Sanofi culls ImmunoGen cancer drug from clinical pipeline

Sanofi has dropped (PDF) an anticancer antibody-drug conjugate it licensed from ImmunoGen. The French pharma gained full control of the anti-LAMP1 drug as part of a recent deal but has now removed the asset from its pipeline.

ImmunoGen first teamed up with Sanofi to work on ADCs against the target in 2013. That deal gave the biotech a shot at generating up to $30 million in milestones. But last year it agreed to forego this potential source of income in favor of an upfront fee. The revised deal made Sanofi the fully paid-up owner of anti-LAMP1 drug SAR428926.

Any confidence that move implied in the drug has since evaporated. With an open label, 110-person advanced solid tumor trial nearing the end, Sanofi has dropped SAR428926 from its pipeline.

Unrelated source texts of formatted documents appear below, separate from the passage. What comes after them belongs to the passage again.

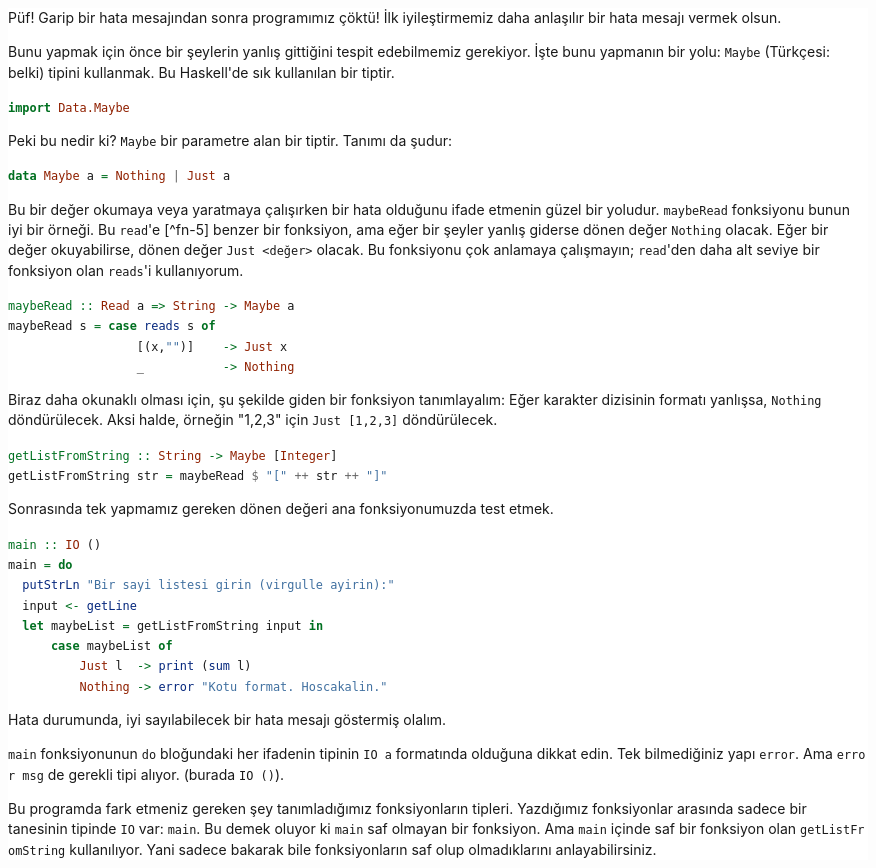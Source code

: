 Püf! Garip bir hata mesajından sonra programımız çöktü! İlk iyileştirmemiz daha anlaşılır bir hata mesajı vermek olsun.

Bunu yapmak için önce bir şeylerin yanlış gittiğini tespit edebilmemiz gerekiyor. İşte bunu yapmanın bir yolu: `Maybe` (Türkçesi: belki) tipini kullanmak. Bu Haskell'de sık kullanılan bir tiptir.

```haskell
import Data.Maybe
```

Peki bu nedir ki? `Maybe` bir parametre alan bir tiptir. Tanımı da şudur:

```haskell
data Maybe a = Nothing | Just a
```

Bu bir değer okumaya veya yaratmaya çalışırken bir hata olduğunu ifade etmenin güzel bir yoludur. `maybeRead` fonksiyonu bunun iyi bir örneği. Bu `read`'e [^fn-5] benzer bir fonksiyon, ama eğer bir şeyler yanlış giderse dönen değer `Nothing` olacak. Eğer bir değer okuyabilirse, dönen değer `Just <değer>` olacak. Bu fonksiyonu çok anlamaya çalışmayın; `read`'den daha alt seviye bir fonksiyon olan `reads`'i kullanıyorum.

```haskell
maybeRead :: Read a => String -> Maybe a
maybeRead s = case reads s of
                  [(x,"")]    -> Just x
                  _           -> Nothing
```

Biraz daha okunaklı olması için, şu şekilde giden bir fonksiyon tanımlayalım: Eğer karakter dizisinin formatı yanlışsa, `Nothing` döndürülecek. Aksi halde, örneğin "1,2,3" için `Just [1,2,3]` döndürülecek.

```haskell
getListFromString :: String -> Maybe [Integer]
getListFromString str = maybeRead $ "[" ++ str ++ "]"
```

Sonrasında tek yapmamız gereken dönen değeri ana fonksiyonumuzda test etmek.

```haskell
main :: IO ()
main = do
  putStrLn "Bir sayi listesi girin (virgulle ayirin):"
  input <- getLine
  let maybeList = getListFromString input in
      case maybeList of
          Just l  -> print (sum l)
          Nothing -> error "Kotu format. Hoscakalin."
```

Hata durumunda, iyi sayılabilecek bir hata mesajı göstermiş olalım.

`main` fonksiyonunun `do` bloğundaki her ifadenin tipinin `IO a` formatında olduğuna dikkat edin. Tek bilmediğiniz yapı `error`. Ama `error msg` de gerekli tipi alıyor. (burada `IO ()`).

Bu programda fark etmeniz gereken şey tanımladığımız fonksiyonların tipleri. Yazdığımız fonksiyonlar arasında sadece bir tanesinin tipinde `IO` var: `main`. Bu demek oluyor ki `main` saf olmayan bir fonksiyon. Ama `main` içinde saf bir fonksiyon olan  `getListFromString` kullanılıyor. Yani sadece bakarak bile fonksiyonların saf olup olmadıklarını anlayabilirsiniz.
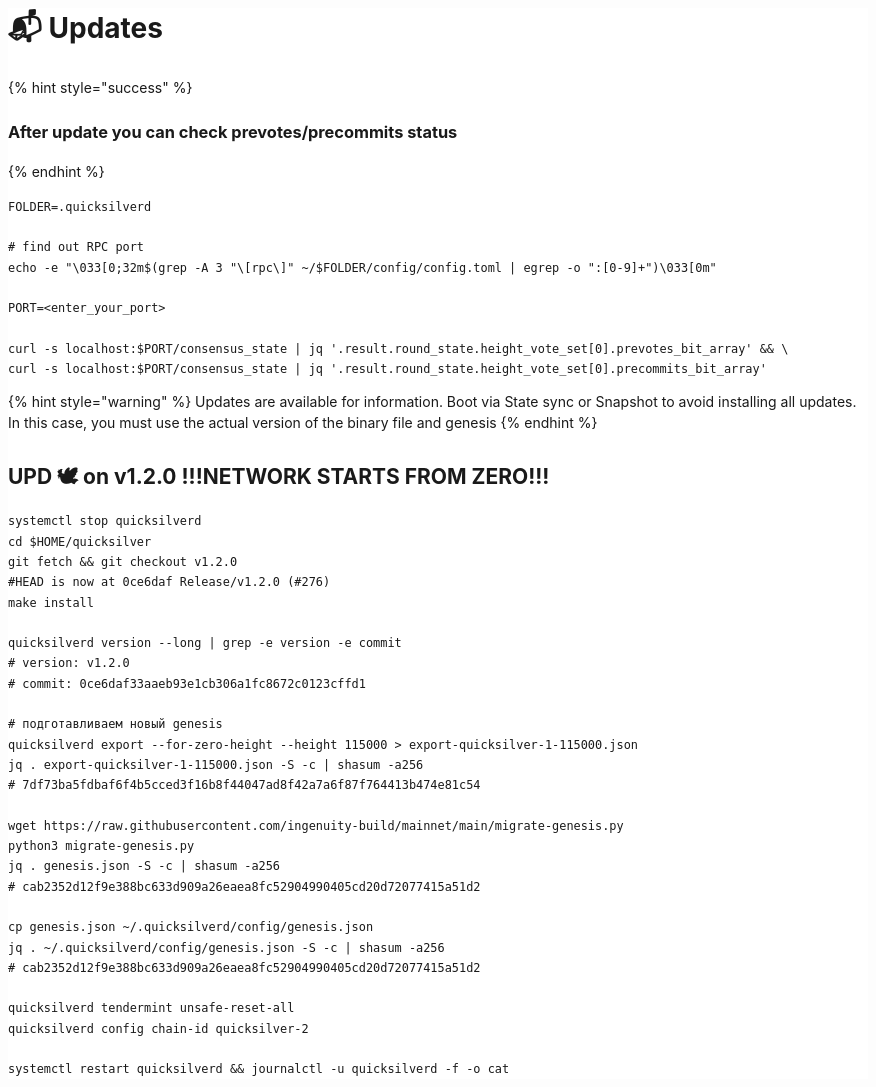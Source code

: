 # 📬 Updates

##

{% hint style="success" %}
### After update you can check prevotes/precommits status
{% endhint %}

```shell
FOLDER=.quicksilverd

# find out RPC port
echo -e "\033[0;32m$(grep -A 3 "\[rpc\]" ~/$FOLDER/config/config.toml | egrep -o ":[0-9]+")\033[0m"

PORT=<enter_your_port>

curl -s localhost:$PORT/consensus_state | jq '.result.round_state.height_vote_set[0].prevotes_bit_array' && \
curl -s localhost:$PORT/consensus_state | jq '.result.round_state.height_vote_set[0].precommits_bit_array'
```



{% hint style="warning" %}
Updates are available for information. Boot via State sync or Snapshot to avoid installing all updates. In this case, you must use the actual version of the binary file and genesis
{% endhint %}

## UPD 🕊 on v1.2.0 !!!NETWORK STARTS FROM ZERO!!!

```shell
systemctl stop quicksilverd
cd $HOME/quicksilver
git fetch && git checkout v1.2.0
#HEAD is now at 0ce6daf Release/v1.2.0 (#276)
make install

quicksilverd version --long | grep -e version -e commit
# version: v1.2.0
# commit: 0ce6daf33aaeb93e1cb306a1fc8672c0123cffd1

# подготавливаем новый genesis
quicksilverd export --for-zero-height --height 115000 > export-quicksilver-1-115000.json
jq . export-quicksilver-1-115000.json -S -c | shasum -a256
# 7df73ba5fdbaf6f4b5cced3f16b8f44047ad8f42a7a6f87f764413b474e81c54

wget https://raw.githubusercontent.com/ingenuity-build/mainnet/main/migrate-genesis.py
python3 migrate-genesis.py
jq . genesis.json -S -c | shasum -a256
# cab2352d12f9e388bc633d909a26eaea8fc52904990405cd20d72077415a51d2

cp genesis.json ~/.quicksilverd/config/genesis.json
jq . ~/.quicksilverd/config/genesis.json -S -c | shasum -a256
# cab2352d12f9e388bc633d909a26eaea8fc52904990405cd20d72077415a51d2

quicksilverd tendermint unsafe-reset-all
quicksilverd config chain-id quicksilver-2

systemctl restart quicksilverd && journalctl -u quicksilverd -f -o cat
```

The ADC is one of seven drugs ditched by Sanofi in its latest quarterly results, although in several cases the company had already disclosed its plan to walk away from the assets. 

Sanofi first revealed it was stopping development of a phase 3 Clostridium difficile vaccine late last year. And it snuck out news that it was ditching SAR156597 in idiopathic pulmonary fibrosis in November. SAR100842, another drug affected by the cull, was last seen in the clinic in 2014. And patisiran has fallen off the pipeline as a result of the revision of the agreement with Alnylam. All four assets are on the list of dropped drugs Sanofi included in its latest quarterly results.

New casualties disclosed in the filing include GZ402668 and isatuximab. Sanofi is closing in on the end of a single-ascending dose study of GZ402668 in patients with progressive multiple sclerosis. But the pipeline update states Sanofi won’t be taking the anti-CD52 monoclonal antibody forward in the relapsing form of the disease.

Anti-CD38 drug isatuximab has reached the end of the line as a monotherapy treatment of acute lymphoblastic lymphoma. A suite of clinical trials of the candidate in other indications will continue.